Any “true” Sherlock Holmes fan is bound to approach this book with as much scepticism as excitement, what with Guy Ritchie making mishmash adventure films out of Sir Arthur Conan Doyle’s mysteries and BBC time-travelling the world’s most famous consulting detective into an iPhone-wielding hottie! When for the first time in its 125-year history, the Arthur Conan Doyle Estate authorised a new Sherlock Holmes novel, even the staunchest champions of “classical Holmes” sat up in glee. And trepidation.
But worry not, Anthony Horowitz’s The House of Silk — The New Sherlock Holmes Novel (Orion Publishing, Rs 499) is, simply put, superb! It is a rollicking read and even at the cost of being labelled a turncoat by the purists, one may say that it is better than the originals, in parts.
Horowitz begins the story when Holmes is dead (this time properly, not just down Reichenbach Falls) and Watson is old and feeble. But he must take up the pen once more, “to complete the Holmes cannon”. There was one case the good doctor has never written, because it was “too monstrous, too shocking to appear in print”. After penning this scandalous affair, Watson has the manuscript locked in a vault, with instructions that the packet must not be opened for a 100 years. Those 100 years, we can assume, are over, which is why you and I are reading about the adventures of The Man in the Flat Cap and The House of Silk.

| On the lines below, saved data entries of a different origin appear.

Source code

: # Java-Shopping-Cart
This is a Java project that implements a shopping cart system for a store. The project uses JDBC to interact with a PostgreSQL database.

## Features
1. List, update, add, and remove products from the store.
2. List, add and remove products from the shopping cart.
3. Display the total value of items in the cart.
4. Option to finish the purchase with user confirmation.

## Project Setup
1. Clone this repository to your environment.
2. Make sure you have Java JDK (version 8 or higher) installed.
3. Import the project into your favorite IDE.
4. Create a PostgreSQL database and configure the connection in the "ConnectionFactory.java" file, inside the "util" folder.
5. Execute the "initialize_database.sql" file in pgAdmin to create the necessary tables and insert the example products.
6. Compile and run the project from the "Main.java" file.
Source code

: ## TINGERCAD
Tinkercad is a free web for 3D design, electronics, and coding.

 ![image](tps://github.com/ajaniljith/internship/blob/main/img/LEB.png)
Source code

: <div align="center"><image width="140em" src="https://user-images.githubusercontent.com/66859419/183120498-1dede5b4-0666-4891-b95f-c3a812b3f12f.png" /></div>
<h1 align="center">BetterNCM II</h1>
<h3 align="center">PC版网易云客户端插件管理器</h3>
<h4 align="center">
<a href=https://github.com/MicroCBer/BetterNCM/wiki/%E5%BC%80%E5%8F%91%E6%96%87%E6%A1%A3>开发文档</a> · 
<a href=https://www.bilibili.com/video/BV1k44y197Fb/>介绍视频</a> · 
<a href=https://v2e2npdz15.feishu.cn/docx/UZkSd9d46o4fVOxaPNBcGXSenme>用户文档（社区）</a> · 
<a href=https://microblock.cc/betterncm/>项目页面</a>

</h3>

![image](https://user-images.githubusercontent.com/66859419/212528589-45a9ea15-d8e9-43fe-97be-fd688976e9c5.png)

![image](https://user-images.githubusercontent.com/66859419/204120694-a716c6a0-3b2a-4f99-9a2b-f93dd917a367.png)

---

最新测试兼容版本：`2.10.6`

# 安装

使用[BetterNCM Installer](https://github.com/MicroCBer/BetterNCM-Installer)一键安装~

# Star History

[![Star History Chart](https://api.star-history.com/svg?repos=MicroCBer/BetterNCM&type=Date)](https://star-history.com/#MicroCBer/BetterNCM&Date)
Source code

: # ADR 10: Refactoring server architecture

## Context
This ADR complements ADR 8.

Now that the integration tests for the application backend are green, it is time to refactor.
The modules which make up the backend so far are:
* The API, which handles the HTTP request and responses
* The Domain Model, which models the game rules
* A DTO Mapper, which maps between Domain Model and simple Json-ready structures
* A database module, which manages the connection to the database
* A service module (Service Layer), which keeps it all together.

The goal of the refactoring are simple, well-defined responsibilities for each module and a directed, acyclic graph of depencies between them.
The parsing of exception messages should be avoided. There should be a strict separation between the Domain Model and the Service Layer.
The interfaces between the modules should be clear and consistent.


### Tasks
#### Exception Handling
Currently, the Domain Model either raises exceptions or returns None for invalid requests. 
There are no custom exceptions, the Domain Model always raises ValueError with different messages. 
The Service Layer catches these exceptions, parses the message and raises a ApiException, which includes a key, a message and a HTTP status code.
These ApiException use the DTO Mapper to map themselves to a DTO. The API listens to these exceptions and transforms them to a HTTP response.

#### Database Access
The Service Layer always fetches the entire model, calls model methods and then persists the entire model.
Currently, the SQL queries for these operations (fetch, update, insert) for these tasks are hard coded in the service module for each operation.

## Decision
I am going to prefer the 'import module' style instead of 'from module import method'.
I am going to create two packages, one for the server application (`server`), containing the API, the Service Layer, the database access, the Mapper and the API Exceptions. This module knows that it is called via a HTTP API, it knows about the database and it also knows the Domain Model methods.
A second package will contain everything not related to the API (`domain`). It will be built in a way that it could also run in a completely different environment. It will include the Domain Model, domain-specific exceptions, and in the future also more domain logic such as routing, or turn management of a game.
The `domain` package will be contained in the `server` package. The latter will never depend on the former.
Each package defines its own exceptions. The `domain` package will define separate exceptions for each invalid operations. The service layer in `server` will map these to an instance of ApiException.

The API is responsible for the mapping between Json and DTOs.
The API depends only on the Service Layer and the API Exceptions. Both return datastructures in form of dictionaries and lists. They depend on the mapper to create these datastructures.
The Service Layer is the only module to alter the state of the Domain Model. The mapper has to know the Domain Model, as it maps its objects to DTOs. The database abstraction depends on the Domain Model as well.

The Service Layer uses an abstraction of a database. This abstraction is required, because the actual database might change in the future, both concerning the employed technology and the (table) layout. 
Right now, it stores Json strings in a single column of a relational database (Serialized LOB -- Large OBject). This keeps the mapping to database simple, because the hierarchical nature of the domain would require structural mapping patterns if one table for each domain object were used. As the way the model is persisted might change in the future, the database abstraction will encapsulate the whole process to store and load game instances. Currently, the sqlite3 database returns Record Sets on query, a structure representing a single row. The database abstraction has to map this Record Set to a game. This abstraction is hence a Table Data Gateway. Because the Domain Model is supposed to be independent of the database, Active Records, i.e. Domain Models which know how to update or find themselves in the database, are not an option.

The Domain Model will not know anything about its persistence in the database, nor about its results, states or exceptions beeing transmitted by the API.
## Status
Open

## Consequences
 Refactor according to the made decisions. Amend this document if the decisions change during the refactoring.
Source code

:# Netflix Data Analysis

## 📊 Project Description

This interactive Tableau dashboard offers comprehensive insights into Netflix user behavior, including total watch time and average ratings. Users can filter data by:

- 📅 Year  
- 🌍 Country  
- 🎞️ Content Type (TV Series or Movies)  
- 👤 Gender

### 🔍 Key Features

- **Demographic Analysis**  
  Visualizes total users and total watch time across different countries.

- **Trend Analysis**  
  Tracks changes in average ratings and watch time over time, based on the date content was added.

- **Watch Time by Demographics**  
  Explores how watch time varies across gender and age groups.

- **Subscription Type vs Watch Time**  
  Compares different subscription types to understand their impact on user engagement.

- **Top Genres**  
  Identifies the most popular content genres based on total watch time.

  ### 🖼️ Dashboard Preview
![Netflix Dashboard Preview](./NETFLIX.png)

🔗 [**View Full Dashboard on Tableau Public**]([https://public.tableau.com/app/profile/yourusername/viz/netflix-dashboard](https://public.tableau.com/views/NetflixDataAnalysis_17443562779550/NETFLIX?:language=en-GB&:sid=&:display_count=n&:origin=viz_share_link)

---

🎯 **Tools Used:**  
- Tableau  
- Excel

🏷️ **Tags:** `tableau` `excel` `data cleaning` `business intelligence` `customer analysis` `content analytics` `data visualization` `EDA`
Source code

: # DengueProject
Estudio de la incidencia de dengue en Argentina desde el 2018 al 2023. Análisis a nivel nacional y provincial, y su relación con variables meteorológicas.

Once again, the game’s afoot.
It’s November 1890, a bitterly cold winter in London. Watson is back at 221B Baker Street since his wife is away. Everything else is the same — Holmes outwitting Watson with his sharp eye, the unannounced client with a curious case, the Baker Street Irregulars, Mrs Hudson’s disdain of the Irregulars...
The client is an art dealer from Wimbledon, Edmund Carstairs. He says he is being followed and threatened by a man in a flat cap, possibly after he got into the bad books of a gang in America. What starts off as a seemingly simple case, staid even, soon turns into a dangerous whirlpool, with bodies piling up, shady opium dens, angry whispers in the corridors of power and a murder charge on Holmes.
What we love
Horowitz knows his brief. He is supposed to write a Sherlock Holmes novel and so he does. He does not use this beloved character to launch his own style of mystery storytelling. He has gone through the entire gamut of material left behind by Conan Doyle with a fine-tooth comb but he doesn’t burden the reader with his research. The writing is crisp and lucid, and the novel a delightful page-turner. The two mysteries are woven together nicely and though we don’t really get the connection till the very end, we are acutely aware that the connection lies just beneath the surface.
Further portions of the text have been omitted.